ABOUT THIS TASK:
Word for word, transcribe the lines below and drop the pictures.

Stored data entries:
_ _ _ _ _

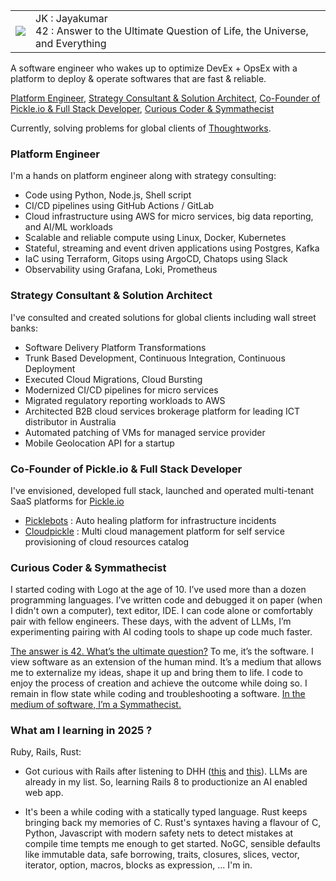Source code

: <table>
  <tr>
    <td><img src="https://github.com/user-attachments/assets/587db1ee-ba19-4b12-bf15-8ceab232db47" /></td>
    <td>JK : Jayakumar <br> 42 : Answer to the Ultimate Question of Life, the Universe, and Everything</td>
  </tr>
</table>

A software engineer who wakes up to optimize DevEx + OpsEx with a platform to deploy & operate softwares that are fast & reliable.

[Platform Engineer](#platform), [Strategy Consultant & Solution Architect](#consulting), [Co-Founder of Pickle.io & Full Stack Developer](#startup), [Curious Coder &  Symmathecist](#coder)

Currently, solving problems for global clients of [Thoughtworks](https://www.thoughtworks.com).

<h3 id="platform">Platform Engineer</h3>

I'm a hands on platform engineer along with strategy consulting:
- Code using Python, Node.js, Shell script
- CI/CD pipelines using GitHub Actions / GitLab
- Cloud infrastructure using AWS for micro services, big data reporting, and AI/ML workloads
- Scalable and reliable compute using Linux, Docker, Kubernetes
- Stateful, streaming and event driven applications using Postgres, Kafka
- IaC using Terraform, Gitops using ArgoCD, Chatops using Slack
- Observability using Grafana, Loki, Prometheus

<h3 id="consulting">Strategy Consultant & Solution Architect</h3>

I've consulted and created solutions for global clients including wall street banks:
- Software Delivery Platform Transformations
- Trunk Based Development, Continuous Integration, Continuous Deployment
- Executed Cloud Migrations, Cloud Bursting
- Modernized CI/CD pipelines for micro services
- Migrated regulatory reporting workloads to AWS
- Architected B2B cloud services brokerage platform for leading ICT distributor in Australia
- Automated patching of VMs for managed service provider
- Mobile Geolocation API for a startup

<h3 id="startup">Co-Founder of Pickle.io & Full Stack Developer</h3>

I've envisioned, developed full stack, launched and operated multi-tenant SaaS platforms for [Pickle.io](https://pickleio.com)
- [Picklebots](https://picklebots.com) : Auto healing platform for infrastructure incidents
- [Cloudpickle](https://cloud.pickleio.com) : Multi cloud management platform for self service provisioning of cloud resources catalog

<h3 id="startup">Curious Coder & Symmathecist</h3>

I started coding with Logo at the age of 10. I’ve used more than a dozen programming languages. I’ve written code and debugged it on paper (when I didn't own a computer), text editor, IDE. I can code alone or comfortably pair with fellow engineers. These days, with the advent of LLMs, I’m experimenting pairing with AI coding tools to shape up code much faster.

[The answer is 42. What’s the ultimate question?](https://simple.wikipedia.org/wiki/42_(answer)) To me, it’s the software. I view software as an extension of the human mind. It’s a medium that allows me to externalize my ideas, shape it up and bring them to life. I code to enjoy the process of creation and achieve the outcome while doing so. I remain in flow state while coding and troubleshooting a software. [In the medium of software, I’m a Symmathecist.](https://www.youtube.com/watch?v=pEQj7fy-Htg)

<h3 id="now">What am I learning in 2025 ?</h3>

Ruby, Rails, Rust:

- Got curious with Rails after listening to DHH ([this](https://www.youtube.com/watch?v=-cEn_83zRFw) and [this](https://www.youtube.com/watch?v=mTa2d3OLXhg)). LLMs are already in my list. So, learning Rails 8 to productionize an AI enabled web app.

- It's been a while coding with a statically typed language. Rust keeps bringing back my memories of C. Rust's syntaxes having a flavour of C, Python, Javascript with modern safety nets to detect mistakes at compile time tempts me enough to get started. NoGC, sensible defaults like immutable data, safe borrowing, traits, closures, slices, vector, iterator, option, macros, blocks as expression, ... I'm in.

_ _ _ _ _

TASK RESULT:
Source code

: <table>
  <tr>
    <td><img src="https://github.com/user-attachments/assets/587db1ee-ba19-4b12-bf15-8ceab232db47" /></td>
    <td>JK : Jayakumar <br> 42 : Answer to the Ultimate Question of Life, the Universe, and Everything</td>
  </tr>
</table>

A software engineer who wakes up to optimize DevEx + OpsEx with a platform to deploy & operate softwares that are fast & reliable.

[Platform Engineer](#platform), [Strategy Consultant & Solution Architect](#consulting), [Co-Founder of Pickle.io & Full Stack Developer](#startup), [Curious Coder &  Symmathecist](#coder)

Currently, solving problems for global clients of [Thoughtworks](https://www.thoughtworks.com).

<h3 id="platform">Platform Engineer</h3>

I'm a hands on platform engineer along with strategy consulting:
- Code using Python, Node.js, Shell script
- CI/CD pipelines using GitHub Actions / GitLab
- Cloud infrastructure using AWS for micro services, big data reporting, and AI/ML workloads
- Scalable and reliable compute using Linux, Docker, Kubernetes
- Stateful, streaming and event driven applications using Postgres, Kafka
- IaC using Terraform, Gitops using ArgoCD, Chatops using Slack
- Observability using Grafana, Loki, Prometheus

<h3 id="consulting">Strategy Consultant & Solution Architect</h3>

I've consulted and created solutions for global clients including wall street banks:
- Software Delivery Platform Transformations
- Trunk Based Development, Continuous Integration, Continuous Deployment
- Executed Cloud Migrations, Cloud Bursting
- Modernized CI/CD pipelines for micro services
- Migrated regulatory reporting workloads to AWS
- Architected B2B cloud services brokerage platform for leading ICT distributor in Australia
- Automated patching of VMs for managed service provider
- Mobile Geolocation API for a startup

<h3 id="startup">Co-Founder of Pickle.io & Full Stack Developer</h3>

I've envisioned, developed full stack, launched and operated multi-tenant SaaS platforms for [Pickle.io](https://pickleio.com)
- [Picklebots](https://picklebots.com) : Auto healing platform for infrastructure incidents
- [Cloudpickle](https://cloud.pickleio.com) : Multi cloud management platform for self service provisioning of cloud resources catalog

<h3 id="startup">Curious Coder & Symmathecist</h3>

I started coding with Logo at the age of 10. I’ve used more than a dozen programming languages. I’ve written code and debugged it on paper (when I didn't own a computer), text editor, IDE. I can code alone or comfortably pair with fellow engineers. These days, with the advent of LLMs, I’m experimenting pairing with AI coding tools to shape up code much faster.

[The answer is 42. What’s the ultimate question?](https://simple.wikipedia.org/wiki/42_(answer)) To me, it’s the software. I view software as an extension of the human mind. It’s a medium that allows me to externalize my ideas, shape it up and bring them to life. I code to enjoy the process of creation and achieve the outcome while doing so. I remain in flow state while coding and troubleshooting a software. [In the medium of software, I’m a Symmathecist.](https://www.youtube.com/watch?v=pEQj7fy-Htg)

<h3 id="now">What am I learning in 2025 ?</h3>

Ruby, Rails, Rust:

- Got curious with Rails after listening to DHH ([this](https://www.youtube.com/watch?v=-cEn_83zRFw) and [this](https://www.youtube.com/watch?v=mTa2d3OLXhg)). LLMs are already in my list. So, learning Rails 8 to productionize an AI enabled web app.

- It's been a while coding with a statically typed language. Rust keeps bringing back my memories of C. Rust's syntaxes having a flavour of C, Python, Javascript with modern safety nets to detect mistakes at compile time tempts me enough to get started. NoGC, sensible defaults like immutable data, safe borrowing, traits, closures, slices, vector, iterator, option, macros, blocks as expression, ... I'm in.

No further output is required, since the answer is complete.